_What you should do:_
Nothing in the data may be altered, so output all of it exactly.

-- Material shown follows --

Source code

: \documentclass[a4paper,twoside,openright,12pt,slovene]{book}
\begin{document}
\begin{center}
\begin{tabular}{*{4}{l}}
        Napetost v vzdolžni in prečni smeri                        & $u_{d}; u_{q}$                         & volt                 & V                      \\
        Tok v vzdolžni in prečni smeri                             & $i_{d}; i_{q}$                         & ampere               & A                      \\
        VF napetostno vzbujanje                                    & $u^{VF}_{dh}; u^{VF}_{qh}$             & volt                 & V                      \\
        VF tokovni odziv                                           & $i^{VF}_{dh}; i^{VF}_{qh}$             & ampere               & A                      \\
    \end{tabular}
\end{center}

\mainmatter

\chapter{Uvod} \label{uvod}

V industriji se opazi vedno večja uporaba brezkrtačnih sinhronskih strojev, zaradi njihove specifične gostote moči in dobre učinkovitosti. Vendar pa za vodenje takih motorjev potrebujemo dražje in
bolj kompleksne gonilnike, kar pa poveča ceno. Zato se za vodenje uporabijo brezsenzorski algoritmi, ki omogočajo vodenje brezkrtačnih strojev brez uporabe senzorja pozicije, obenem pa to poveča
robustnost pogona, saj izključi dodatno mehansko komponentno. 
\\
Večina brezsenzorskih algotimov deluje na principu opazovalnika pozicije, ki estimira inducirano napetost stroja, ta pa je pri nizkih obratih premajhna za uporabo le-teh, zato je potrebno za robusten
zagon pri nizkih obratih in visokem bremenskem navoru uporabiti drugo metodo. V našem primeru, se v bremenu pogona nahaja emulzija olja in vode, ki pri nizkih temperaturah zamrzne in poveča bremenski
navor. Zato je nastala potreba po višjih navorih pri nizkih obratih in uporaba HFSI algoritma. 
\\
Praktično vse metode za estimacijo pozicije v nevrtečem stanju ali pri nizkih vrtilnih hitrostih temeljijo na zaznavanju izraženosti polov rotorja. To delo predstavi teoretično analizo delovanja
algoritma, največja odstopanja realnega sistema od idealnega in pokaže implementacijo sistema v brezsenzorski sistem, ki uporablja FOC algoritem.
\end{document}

-- Material shown concluded --

_Response to this task:_
Source code

: \documentclass[a4paper,twoside,openright,12pt,slovene]{book}
\begin{document}
\begin{center}
\begin{tabular}{*{4}{l}}
        Napetost v vzdolžni in prečni smeri                        & $u_{d}; u_{q}$                         & volt                 & V                      \\
        Tok v vzdolžni in prečni smeri                             & $i_{d}; i_{q}$                         & ampere               & A                      \\
        VF napetostno vzbujanje                                    & $u^{VF}_{dh}; u^{VF}_{qh}$             & volt                 & V                      \\
        VF tokovni odziv                                           & $i^{VF}_{dh}; i^{VF}_{qh}$             & ampere               & A                      \\
    \end{tabular}
\end{center}

\mainmatter

\chapter{Uvod} \label{uvod}

V industriji se opazi vedno večja uporaba brezkrtačnih sinhronskih strojev, zaradi njihove specifične gostote moči in dobre učinkovitosti. Vendar pa za vodenje takih motorjev potrebujemo dražje in
bolj kompleksne gonilnike, kar pa poveča ceno. Zato se za vodenje uporabijo brezsenzorski algoritmi, ki omogočajo vodenje brezkrtačnih strojev brez uporabe senzorja pozicije, obenem pa to poveča
robustnost pogona, saj izključi dodatno mehansko komponentno. 
\\
Večina brezsenzorskih algotimov deluje na principu opazovalnika pozicije, ki estimira inducirano napetost stroja, ta pa je pri nizkih obratih premajhna za uporabo le-teh, zato je potrebno za robusten
zagon pri nizkih obratih in visokem bremenskem navoru uporabiti drugo metodo. V našem primeru, se v bremenu pogona nahaja emulzija olja in vode, ki pri nizkih temperaturah zamrzne in poveča bremenski
navor. Zato je nastala potreba po višjih navorih pri nizkih obratih in uporaba HFSI algoritma. 
\\
Praktično vse metode za estimacijo pozicije v nevrtečem stanju ali pri nizkih vrtilnih hitrostih temeljijo na zaznavanju izraženosti polov rotorja. To delo predstavi teoretično analizo delovanja
algoritma, največja odstopanja realnega sistema od idealnega in pokaže implementacijo sistema v brezsenzorski sistem, ki uporablja FOC algoritem.
\end{document}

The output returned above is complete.